However I suspect the development of and industrial policy will be much more of complex affair post Corona Virus.  The fact that we were reliant on imports from a very few suppliers for some key goods may drive a industrial policy away from the ultra free-marketeers.  More so if the US carries on its reported policy of hijacking of goods destined for other countries in various parts of the world especially where they are made by US companies.  Increasing UK (United Kingdom) manufacture of essential goods will go down well in the Tory northern wall seats. 

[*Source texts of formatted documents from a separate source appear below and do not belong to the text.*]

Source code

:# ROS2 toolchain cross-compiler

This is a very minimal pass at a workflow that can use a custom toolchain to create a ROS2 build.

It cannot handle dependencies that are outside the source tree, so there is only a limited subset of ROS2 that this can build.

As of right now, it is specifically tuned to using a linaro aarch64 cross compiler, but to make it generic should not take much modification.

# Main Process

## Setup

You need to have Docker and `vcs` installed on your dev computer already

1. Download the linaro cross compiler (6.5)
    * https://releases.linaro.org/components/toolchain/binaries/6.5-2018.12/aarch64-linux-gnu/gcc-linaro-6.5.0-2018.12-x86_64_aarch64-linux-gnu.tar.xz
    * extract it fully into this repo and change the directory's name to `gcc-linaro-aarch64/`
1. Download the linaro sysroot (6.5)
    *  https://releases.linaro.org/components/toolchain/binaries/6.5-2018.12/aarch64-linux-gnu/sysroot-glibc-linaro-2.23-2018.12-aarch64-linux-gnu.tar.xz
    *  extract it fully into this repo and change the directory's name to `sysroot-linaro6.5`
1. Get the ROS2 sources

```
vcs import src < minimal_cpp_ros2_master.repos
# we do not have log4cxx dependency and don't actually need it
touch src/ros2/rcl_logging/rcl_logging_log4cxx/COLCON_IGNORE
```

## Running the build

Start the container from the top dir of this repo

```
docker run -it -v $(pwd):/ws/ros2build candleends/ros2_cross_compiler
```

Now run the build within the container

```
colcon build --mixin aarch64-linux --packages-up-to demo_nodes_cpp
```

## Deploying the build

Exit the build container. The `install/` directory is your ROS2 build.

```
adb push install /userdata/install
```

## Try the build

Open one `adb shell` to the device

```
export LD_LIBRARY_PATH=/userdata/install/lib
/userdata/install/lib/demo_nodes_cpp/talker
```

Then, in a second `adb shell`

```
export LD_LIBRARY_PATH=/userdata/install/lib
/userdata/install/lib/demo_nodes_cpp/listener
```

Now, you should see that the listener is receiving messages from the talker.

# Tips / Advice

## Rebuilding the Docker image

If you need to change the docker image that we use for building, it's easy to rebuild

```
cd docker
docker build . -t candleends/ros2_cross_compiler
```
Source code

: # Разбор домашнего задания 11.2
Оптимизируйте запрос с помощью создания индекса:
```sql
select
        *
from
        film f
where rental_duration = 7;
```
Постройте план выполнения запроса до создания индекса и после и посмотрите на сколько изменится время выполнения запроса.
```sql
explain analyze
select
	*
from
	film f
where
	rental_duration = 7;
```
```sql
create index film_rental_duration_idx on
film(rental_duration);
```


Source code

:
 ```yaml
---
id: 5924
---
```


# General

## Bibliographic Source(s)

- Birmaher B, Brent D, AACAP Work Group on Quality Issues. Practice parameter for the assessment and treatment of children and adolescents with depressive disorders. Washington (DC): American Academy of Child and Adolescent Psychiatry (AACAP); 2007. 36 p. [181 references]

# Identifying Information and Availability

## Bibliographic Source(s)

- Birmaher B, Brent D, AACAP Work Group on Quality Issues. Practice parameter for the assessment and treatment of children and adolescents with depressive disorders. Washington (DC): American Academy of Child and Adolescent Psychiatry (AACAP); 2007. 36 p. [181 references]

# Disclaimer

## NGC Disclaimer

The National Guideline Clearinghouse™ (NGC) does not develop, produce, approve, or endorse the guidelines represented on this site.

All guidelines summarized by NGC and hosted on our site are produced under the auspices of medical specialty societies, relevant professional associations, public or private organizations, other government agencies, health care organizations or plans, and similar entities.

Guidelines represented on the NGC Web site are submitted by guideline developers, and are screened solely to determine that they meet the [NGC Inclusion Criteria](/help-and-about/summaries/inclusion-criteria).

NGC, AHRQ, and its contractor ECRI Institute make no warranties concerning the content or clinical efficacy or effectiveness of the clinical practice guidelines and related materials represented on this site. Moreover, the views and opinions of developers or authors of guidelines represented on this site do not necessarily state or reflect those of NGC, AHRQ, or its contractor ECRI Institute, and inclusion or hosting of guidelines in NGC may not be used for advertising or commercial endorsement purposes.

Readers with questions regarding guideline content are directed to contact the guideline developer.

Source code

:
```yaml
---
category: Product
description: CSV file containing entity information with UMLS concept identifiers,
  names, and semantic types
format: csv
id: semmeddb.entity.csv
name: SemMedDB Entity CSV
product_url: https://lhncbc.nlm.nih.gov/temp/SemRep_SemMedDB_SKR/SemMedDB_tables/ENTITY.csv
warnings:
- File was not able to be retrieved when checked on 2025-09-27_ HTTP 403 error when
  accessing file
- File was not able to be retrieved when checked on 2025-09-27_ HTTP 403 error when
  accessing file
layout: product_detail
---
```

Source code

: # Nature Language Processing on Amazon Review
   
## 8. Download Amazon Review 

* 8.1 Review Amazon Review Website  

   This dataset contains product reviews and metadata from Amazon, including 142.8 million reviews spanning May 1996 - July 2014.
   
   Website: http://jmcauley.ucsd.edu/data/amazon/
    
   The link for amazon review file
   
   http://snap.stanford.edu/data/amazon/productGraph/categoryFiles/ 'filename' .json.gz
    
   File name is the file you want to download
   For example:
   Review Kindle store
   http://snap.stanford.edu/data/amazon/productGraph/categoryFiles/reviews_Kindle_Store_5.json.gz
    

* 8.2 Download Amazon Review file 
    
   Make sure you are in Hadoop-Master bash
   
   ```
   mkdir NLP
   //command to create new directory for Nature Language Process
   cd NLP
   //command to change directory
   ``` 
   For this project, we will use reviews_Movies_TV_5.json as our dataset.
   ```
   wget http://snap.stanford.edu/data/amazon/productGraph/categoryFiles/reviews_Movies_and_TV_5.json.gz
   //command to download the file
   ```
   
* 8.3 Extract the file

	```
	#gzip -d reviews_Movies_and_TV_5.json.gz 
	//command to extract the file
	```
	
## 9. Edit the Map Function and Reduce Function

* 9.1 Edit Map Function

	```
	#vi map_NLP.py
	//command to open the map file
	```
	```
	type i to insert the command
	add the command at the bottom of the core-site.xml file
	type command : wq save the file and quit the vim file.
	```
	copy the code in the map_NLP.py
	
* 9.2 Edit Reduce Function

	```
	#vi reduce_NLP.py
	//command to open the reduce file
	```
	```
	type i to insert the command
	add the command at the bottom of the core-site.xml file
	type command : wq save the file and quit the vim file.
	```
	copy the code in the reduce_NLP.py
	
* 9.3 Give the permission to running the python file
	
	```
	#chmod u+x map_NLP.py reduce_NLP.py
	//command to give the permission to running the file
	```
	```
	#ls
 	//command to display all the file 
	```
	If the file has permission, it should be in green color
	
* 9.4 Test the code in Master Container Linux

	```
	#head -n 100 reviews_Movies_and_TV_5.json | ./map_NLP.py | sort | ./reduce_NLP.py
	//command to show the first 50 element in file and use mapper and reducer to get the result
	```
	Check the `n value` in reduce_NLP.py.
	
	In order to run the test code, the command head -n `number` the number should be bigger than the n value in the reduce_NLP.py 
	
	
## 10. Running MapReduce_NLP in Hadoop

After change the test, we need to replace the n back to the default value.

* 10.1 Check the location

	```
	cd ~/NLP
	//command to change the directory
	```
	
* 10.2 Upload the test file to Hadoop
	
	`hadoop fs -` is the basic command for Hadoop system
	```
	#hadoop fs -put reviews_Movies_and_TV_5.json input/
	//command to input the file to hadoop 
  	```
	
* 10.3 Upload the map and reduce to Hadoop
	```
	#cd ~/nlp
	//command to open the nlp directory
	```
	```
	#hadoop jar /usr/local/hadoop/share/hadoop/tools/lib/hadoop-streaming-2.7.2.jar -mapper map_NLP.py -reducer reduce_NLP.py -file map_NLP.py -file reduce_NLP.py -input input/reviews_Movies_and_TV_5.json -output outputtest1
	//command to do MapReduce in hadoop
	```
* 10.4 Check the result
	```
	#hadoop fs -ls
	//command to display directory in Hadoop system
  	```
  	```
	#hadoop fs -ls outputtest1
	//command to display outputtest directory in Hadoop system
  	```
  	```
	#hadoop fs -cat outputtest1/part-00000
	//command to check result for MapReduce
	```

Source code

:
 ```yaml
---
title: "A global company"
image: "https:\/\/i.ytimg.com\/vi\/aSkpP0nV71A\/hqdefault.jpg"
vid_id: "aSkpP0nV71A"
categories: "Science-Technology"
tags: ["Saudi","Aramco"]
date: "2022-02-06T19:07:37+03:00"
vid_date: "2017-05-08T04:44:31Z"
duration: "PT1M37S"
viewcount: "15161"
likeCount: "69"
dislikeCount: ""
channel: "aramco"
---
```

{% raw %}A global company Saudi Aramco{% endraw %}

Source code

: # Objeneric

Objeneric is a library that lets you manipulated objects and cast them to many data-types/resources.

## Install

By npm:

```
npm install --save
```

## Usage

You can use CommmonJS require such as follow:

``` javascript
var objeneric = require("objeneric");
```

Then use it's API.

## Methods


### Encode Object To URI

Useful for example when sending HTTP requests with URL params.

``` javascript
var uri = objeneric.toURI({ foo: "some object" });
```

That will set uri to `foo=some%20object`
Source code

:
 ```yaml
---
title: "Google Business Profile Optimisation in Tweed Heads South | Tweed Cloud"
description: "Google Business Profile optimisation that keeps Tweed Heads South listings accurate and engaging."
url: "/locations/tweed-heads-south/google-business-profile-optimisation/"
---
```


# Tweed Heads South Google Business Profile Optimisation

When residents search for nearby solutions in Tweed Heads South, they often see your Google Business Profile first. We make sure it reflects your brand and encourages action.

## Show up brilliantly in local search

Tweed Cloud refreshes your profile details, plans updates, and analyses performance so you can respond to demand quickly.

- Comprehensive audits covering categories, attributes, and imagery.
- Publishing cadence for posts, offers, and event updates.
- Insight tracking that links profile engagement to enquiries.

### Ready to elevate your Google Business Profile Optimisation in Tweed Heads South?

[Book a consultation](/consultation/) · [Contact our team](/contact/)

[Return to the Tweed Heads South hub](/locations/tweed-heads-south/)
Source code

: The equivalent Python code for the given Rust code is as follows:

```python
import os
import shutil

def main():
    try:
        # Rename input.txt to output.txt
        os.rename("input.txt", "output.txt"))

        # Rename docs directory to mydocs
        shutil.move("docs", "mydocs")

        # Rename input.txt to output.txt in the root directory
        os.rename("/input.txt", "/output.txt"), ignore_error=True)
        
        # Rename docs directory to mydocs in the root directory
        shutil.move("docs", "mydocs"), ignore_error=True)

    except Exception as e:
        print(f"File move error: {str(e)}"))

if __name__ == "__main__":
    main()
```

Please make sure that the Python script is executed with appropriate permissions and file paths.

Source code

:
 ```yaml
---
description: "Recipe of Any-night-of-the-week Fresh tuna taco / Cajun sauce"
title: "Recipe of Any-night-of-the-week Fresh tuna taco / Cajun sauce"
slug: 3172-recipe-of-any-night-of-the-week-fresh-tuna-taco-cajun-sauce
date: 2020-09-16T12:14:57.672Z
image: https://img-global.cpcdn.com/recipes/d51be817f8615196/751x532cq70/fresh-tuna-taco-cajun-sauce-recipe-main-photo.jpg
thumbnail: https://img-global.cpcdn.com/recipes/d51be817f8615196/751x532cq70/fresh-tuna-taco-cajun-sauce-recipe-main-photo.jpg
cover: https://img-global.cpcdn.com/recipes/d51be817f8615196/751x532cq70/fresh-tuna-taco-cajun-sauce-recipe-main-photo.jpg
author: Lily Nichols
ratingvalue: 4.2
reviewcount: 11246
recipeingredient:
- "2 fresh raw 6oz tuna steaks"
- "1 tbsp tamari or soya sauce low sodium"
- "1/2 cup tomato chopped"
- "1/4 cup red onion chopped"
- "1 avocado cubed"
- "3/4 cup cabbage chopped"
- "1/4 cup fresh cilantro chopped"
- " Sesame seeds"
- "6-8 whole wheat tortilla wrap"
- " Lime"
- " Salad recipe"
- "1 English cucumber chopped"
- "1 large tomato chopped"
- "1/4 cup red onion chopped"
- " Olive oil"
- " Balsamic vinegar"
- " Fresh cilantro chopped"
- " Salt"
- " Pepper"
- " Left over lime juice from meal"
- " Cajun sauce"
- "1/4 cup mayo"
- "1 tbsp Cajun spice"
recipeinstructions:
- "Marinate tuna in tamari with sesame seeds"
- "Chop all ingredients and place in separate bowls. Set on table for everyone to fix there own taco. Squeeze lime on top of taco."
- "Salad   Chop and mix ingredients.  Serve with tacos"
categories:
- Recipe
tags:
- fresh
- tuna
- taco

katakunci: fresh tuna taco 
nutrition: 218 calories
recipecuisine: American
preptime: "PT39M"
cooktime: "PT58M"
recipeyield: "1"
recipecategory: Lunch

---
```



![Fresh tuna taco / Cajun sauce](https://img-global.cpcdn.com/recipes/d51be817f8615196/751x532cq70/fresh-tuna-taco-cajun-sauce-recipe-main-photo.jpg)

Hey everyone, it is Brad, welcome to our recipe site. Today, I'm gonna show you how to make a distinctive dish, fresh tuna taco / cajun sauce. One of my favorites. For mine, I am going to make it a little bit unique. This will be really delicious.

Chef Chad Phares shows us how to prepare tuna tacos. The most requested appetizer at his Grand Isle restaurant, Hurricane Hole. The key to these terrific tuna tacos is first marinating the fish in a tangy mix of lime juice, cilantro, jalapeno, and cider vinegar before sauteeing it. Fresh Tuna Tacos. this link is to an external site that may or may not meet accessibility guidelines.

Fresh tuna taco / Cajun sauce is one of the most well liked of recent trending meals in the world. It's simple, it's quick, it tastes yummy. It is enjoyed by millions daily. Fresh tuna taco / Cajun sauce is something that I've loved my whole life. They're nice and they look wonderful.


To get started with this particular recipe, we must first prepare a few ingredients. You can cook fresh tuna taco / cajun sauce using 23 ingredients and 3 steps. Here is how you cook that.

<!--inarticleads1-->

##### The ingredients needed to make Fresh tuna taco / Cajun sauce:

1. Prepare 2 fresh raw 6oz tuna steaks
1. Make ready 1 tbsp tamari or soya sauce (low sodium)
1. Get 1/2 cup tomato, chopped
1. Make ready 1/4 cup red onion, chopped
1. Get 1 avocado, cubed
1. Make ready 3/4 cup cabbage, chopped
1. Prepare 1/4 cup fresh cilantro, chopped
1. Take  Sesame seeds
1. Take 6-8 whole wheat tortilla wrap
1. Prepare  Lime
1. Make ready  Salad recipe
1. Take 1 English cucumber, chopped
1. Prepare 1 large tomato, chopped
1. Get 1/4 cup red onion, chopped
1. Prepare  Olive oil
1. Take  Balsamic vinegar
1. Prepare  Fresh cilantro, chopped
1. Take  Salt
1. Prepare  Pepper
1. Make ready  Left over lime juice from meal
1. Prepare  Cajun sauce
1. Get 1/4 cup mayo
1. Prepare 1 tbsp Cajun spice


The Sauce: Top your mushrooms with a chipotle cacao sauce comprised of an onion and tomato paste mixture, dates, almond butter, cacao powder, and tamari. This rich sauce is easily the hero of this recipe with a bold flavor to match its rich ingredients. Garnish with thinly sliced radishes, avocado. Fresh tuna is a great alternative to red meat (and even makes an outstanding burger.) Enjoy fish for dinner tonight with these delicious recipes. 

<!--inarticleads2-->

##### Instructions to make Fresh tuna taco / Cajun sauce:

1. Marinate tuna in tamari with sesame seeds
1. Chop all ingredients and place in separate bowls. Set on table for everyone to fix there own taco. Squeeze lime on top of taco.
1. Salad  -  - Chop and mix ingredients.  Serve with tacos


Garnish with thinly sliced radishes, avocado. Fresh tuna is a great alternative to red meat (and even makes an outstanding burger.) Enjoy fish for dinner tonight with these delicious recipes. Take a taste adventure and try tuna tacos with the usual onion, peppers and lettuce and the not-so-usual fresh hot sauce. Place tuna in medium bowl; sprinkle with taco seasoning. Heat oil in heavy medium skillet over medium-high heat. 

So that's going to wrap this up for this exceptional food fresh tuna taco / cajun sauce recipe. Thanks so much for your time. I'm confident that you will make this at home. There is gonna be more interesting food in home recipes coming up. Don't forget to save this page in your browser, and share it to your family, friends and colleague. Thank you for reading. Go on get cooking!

Even before the Corona Virus there have been shortages of some drugs because of quality issues at a single manufacture, because drug companies had consolidated manufacture in one place.   
Very true. From the early news that dentists' face masks are made in China (I wonder how little that saves), to the admission that we don't have a testing manufacturing capability in the same way the Germany has, presumably because the free market has led us to allow our own bio-science capability to be take over and then closed down.

And re the highlighted bit, I gather that the face masks in question can only be made with Canadian sourced paper, yet Trump has banned their export to Canada.  It would be a wonderful example of Karma if the obvious action was taken by them, although making a point to Trump would potentially risk many lives, so I am sure that the Canadians will be bigger than to take such action. And rightly so.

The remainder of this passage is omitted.